This circuit demonstration showcases a random LED flasher controlling twenty lights. LED flashers and sequencers are commonly employed in decorative lighting applications to produce aesthetically pleasing color patterns.
Rather than steadfast illumination, these systems cycle LEDs on and off in either a predetermined sequence or at irregular intervals. The latter approach generates a more dynamic, unpredictable appearance.
At the heart of this demonstration is a microchip programmed to randomly vary the flashing rate of each individual LED. Without any set pattern or routine, the lights come on and off independently of one another.
This produces an ever-changing interplay of illuminated and darkened LEDs across the array. Such a random flasher circuit renders colorful visual interest well-suited for applications like holiday decor, mood lighting, and general aesthetic lighting effects.
Circuit and working
This circuit demonstration showcases a random LED flasher controlling twenty lights. LED flashers and sequencers are commonly employed in decorative lighting applications to produce aesthetically pleasing color patterns.
Rather than steadfast illumination, these systems cycle LEDs on and off in either a predetermined sequence or at irregular intervals. The latter approach generates a more dynamic, unpredictable appearance.
At the heart of this demonstration is a microchip programmed to randomly vary the flashing rate of each individual LED. Without any set pattern or routine, the lights come on and off independently of one another.
This produces an ever-changing interplay of illuminated and darkened LEDs across the array. Such a random flasher circuit renders colorful visual interest well-suited for applications like holiday decor, mood lighting, and general aesthetic lighting effects.
The Arduino programming ensures only a single LED lights up at any given moment. A random number is generated within the code corresponding to one of the input/output pins on the Arduino board.
This assigns which LED will illuminate based on its connection to that randomly selected I/O pin. The delay period between consecutive LED activations is adjustable using potentiometer VR1.
As each LED switches off, another is randomly chosen to switch on after the set delay. This results in the LEDs flashing sequentially in an unpredictable order, with one illuminating at a time.
The randomized LED flashing will repeat continuously in this fashion until power is removed from the circuit. VR1 allows tuning the speed of the flickering between fast and slow transitions from one lit LED to the next.
Together, the random number generation and delay timing produce the continually varying single-LED illumination that characterizes this demonstration of an Arduino-controlled random flasher circuit.
Arduino Nano
The Arduino Nano is a small yet capable microcontroller board based around the ATmega328P chip. While providing the same functionality as the Arduino Uno, it has a more compact footprint at just 43mm x 18mm in size.

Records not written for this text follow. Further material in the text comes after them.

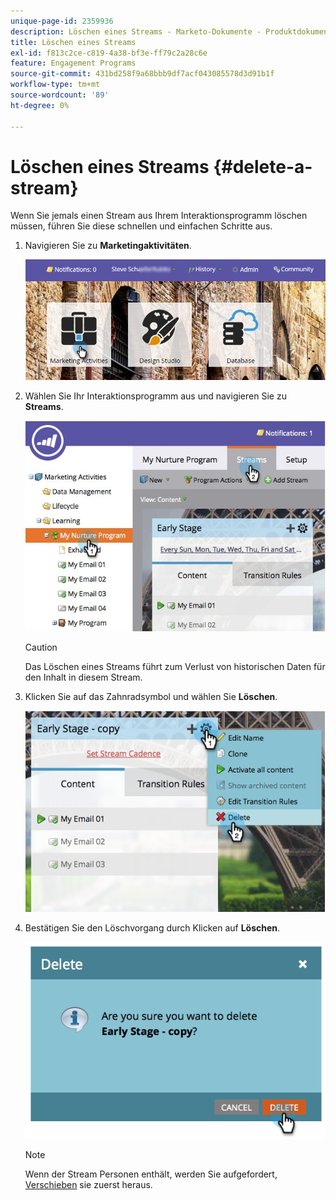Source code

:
 ```yaml
---
unique-page-id: 2359936
description: Löschen eines Streams - Marketo-Dokumente - Produktdokumentation
title: Löschen eines Streams
exl-id: f813c2ce-c819-4a38-bf3e-ff79c2a28c6e
feature: Engagement Programs
source-git-commit: 431bd258f9a68bbb9df7acf043085578d3d91b1f
workflow-type: tm+mt
source-wordcount: '89'
ht-degree: 0%

---
```


# Löschen eines Streams {#delete-a-stream}

Wenn Sie jemals einen Stream aus Ihrem Interaktionsprogramm löschen müssen, führen Sie diese schnellen und einfachen Schritte aus.

1. Navigieren Sie zu **Marketingaktivitäten**.

   ![](assets/login-marketing-activities-1.png)

1. Wählen Sie Ihr Interaktionsprogramm aus und navigieren Sie zu **Streams**.

   ![](assets/cloneasteam-2.jpg)

   >[!CAUTION]
   >
   >Das Löschen eines Streams führt zum Verlust von historischen Daten für den Inhalt in diesem Stream.

1. Klicken Sie auf das Zahnradsymbol und wählen Sie **Löschen**.

   ![](assets/image2014-9-15-17-3a47-3a27.png)

1. Bestätigen Sie den Löschvorgang durch Klicken auf **Löschen**.

   ![](assets/image2014-9-15-17-3a47-3a31.png)

   >[!NOTE]
   >
   >Wenn der Stream Personen enthält, werden Sie aufgefordert, [Verschieben](/help/marketo/product-docs/core-marketo-concepts/smart-campaigns/program-flow-actions/change-engagement-program-stream.md) sie zuerst heraus.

It contains 14 digital input/output pins, six of which support pulse width modulation (PWM). There are also eight analog inputs and a 16MHz clock speed powered by the 32KB of onboard flash memory. Unlike the Uno, the Nano uses a mini USB connector instead of a standard socket. Power must also be supplied via the USB port rather than an external barrel jack.
The random LED flasher software is written as an Arduino sketch (Flasher.ino) using the Arduino programming language. To upload this code to the Nano, it must first be connected to a computer running the Arduino IDE. From within the IDE environment, the proper board is selected from the tools menu along with selecting the COM port. Then the flasher sketch can be compiled and loaded over the USB connection.
Once programmed, the compact yet capable Arduino Nano serves as the microcontroller driving the random flashing behavior of the LED array through digital output pins selected at random intervals.
Construction and testing
To assemble the circuit, LEDs 1 through 20 must be wired to corresponding digital pins on the Arduino Nano according to the schematic. A breadboard, stripboard, or printed circuit board (PCB) is necessary to facilitate connecting the LEDs and associated resistors to the microcontroller ports in an organized manner.
Figures 2 and 3 depict the circuit design in more detail. Figure 2 shows the PCB layout, illustrating how the circuit traces are routed on the board. Then Figure 3 provides the component placement view, specifying where each discrete part such as the LEDs and resistors should be soldered on the PCB.
Following these graphical designs carefully permits replication of the exact circuit configuration to programmatic specifications. The PCB option offers a compact, robust solution compared to breadboarding. But any arrangement allowing the LED-to-pin mappings shown in the schematic to be achieved is suitable for evaluating this random flasher demonstration circuit in action.